I've got the etilqs file, and inspecting it with less
shows a lot of random binary interspersed with some recognizable strings: Task::Receive
, Task::RefreshActor
, some recent dates (almost all the last 2 days), and URLs of other people's posts (mostly people I follow, but not entirely). The file
command has no idea what kind of file this is.
I don't know what I expect to come of writing this issue. Maybe a cautionary tale for anyone else looking to use litestream with ktistec? I suspect the core problems probably stem from some misconfiguration on my end, though.
@EvanKrall how often do you restart your instance? can you tell if you restarted on 2-20 or if it was running. i'm going to see if i can replicate this locally.
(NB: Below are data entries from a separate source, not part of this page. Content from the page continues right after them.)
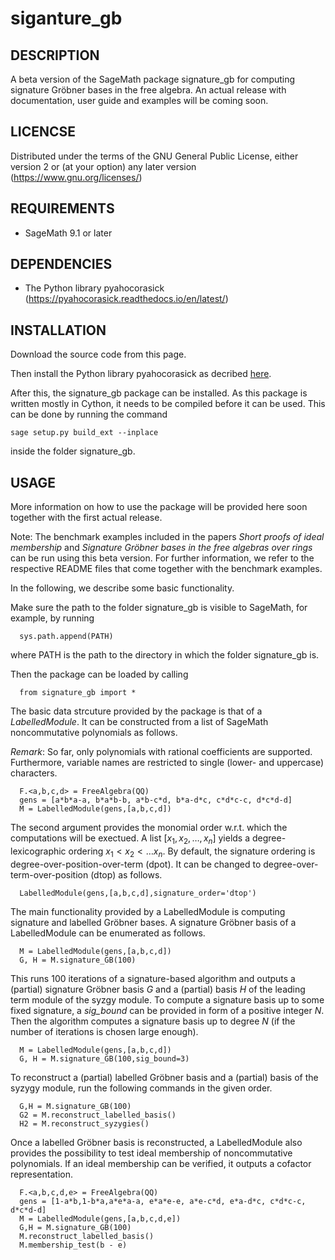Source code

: # siganture_gb

## DESCRIPTION

A beta version of the SageMath package signature_gb for computing signature Gröbner bases in the free algebra.
An actual release with documentation, user guide and examples will be coming soon.

## LICENCSE

Distributed under the terms of the GNU General Public License, either version 2 or (at your option) any later version (https://www.gnu.org/licenses/)

## REQUIREMENTS

- SageMath 9.1 or later

## DEPENDENCIES

- The Python library pyahocorasick (https://pyahocorasick.readthedocs.io/en/latest/)

## INSTALLATION

Download the source code from this page.

Then install the Python library pyahocorasick as decribed [here](https://pyahocorasick.readthedocs.io/en/latest/).

After this, the signature_gb package can be installed. As this package is written mostly in Cython,
it needs to be compiled before it can be used. This can be done by running the command
```
sage setup.py build_ext --inplace
```
inside the folder signature_gb.

## USAGE

More information on how to use the package will be provided here soon together with the first actual release.

Note: The benchmark examples included in the papers *Short proofs of ideal membership* and *Signature Gröbner bases in the free algebras over rings* can be run using this beta version. For further information, we refer to the respective README files that come together with the benchmark examples.

In the following, we describe some basic functionality.

Make sure the path to the folder signature_gb is visible to SageMath, for example, by running
```
  sys.path.append(PATH)
```
where PATH is the path to the directory in which the folder signature_gb is.

Then the package can be loaded by calling
```
  from signature_gb import *
```
The basic data strcuture provided by the package is that of a *LabelledModule*.
It can be constructed from a list of SageMath noncommutative polynomials as follows.

*Remark*: So far, only polynomials with rational coefficients are supported.
Furthermore, variable names are restricted to single (lower- and uppercase) characters.

```
  F.<a,b,c,d> = FreeAlgebra(QQ)
  gens = [a*b*a-a, b*a*b-b, a*b-c*d, b*a-d*c, c*d*c-c, d*c*d-d]
  M = LabelledModule(gens,[a,b,c,d])
```
The second argument provides the monomial order w.r.t. which the computations will be exectued.
A list $[x_1,x_2,\dots, x_n]$ yields a degree-lexicographic ordering $x_1 < x_2 < \dots x_n$.
By default, the signature ordering is degree-over-position-over-term (dpot).
It can be changed to degree-over-term-over-position (dtop) as follows.
```
  LabelledModule(gens,[a,b,c,d],signature_order='dtop')
```

The main functionality provided by a LabelledModule is computing signature and labelled Gröbner bases.
A signature Gröbner basis of a LabelledModule can be enumerated as follows.
```
  M = LabelledModule(gens,[a,b,c,d])
  G, H = M.signature_GB(100)
```
This runs 100 iterations of a signature-based algorithm and outputs a (partial) signature Gröbner basis *G* and a (partial) basis *H* of the leading term module of the syzgy module.
To compute a signature basis up to some fixed signature, a *sig_bound* can be provided in form of a positive integer $N$.
Then the algorithm computes a signature basis up to degree $N$ (if the number of iterations is chosen large enough).

```
  M = LabelledModule(gens,[a,b,c,d])
  G, H = M.signature_GB(100,sig_bound=3)
```
To reconstruct a (partial) labelled Gröbner basis and a (partial) basis of the syzygy module, run the following commands in the given order.

```
  G,H = M.signature_GB(100)
  G2 = M.reconstruct_labelled_basis()
  H2 = M.reconstruct_syzygies()
```

Once a labelled Gröbner basis is reconstructed, a LabelledModule also provides the possibility to test ideal membership of noncommutative polynomials.
If an ideal membership can be verified, it outputs a cofactor representation.
```
  F.<a,b,c,d,e> = FreeAlgebra(QQ)
  gens = [1-a*b,1-b*a,a*e*a-a, e*a*e-e, a*e-c*d, e*a-d*c, c*d*c-c, d*c*d-d]
  M = LabelledModule(gens,[a,b,c,d,e])
  G,H = M.signature_GB(100)
  M.reconstruct_labelled_basis()
  M.membership_test(b - e)
```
I'm pretty sure Feb 20 was the last restart.
@EvanKrall any chance you have any logs from that date, or any dates, that you'd be willing to share?
as a first step, i am going to upgrade the database support required to v0.20.0 which allows pragmas via the connection string.
419add7 adds support for pragmas including busy-timeout
you should be able to start the server with something like:
KTISTEC_DB=/db/ktistec.db\?busy_timeout=5000 ... /bin/server ...
when the backup starts, activity in the server will block until the backup is complete.
note that main includes a few other commits that i haven't tested extensively in production.
more detail on other pragmas here.
Thanks! I suspect the pragmas will help avoid this situation in the future. Unfortunately, I don't have any logs from that day because I did the restart by deleting the pod, and I've already closed the terminal which had some of the logs. (Which was definitely the wrong way to do it - I should've sent a signal to the ktistec server instead.)
One of these days, I'll set up some some sort of log archiving system.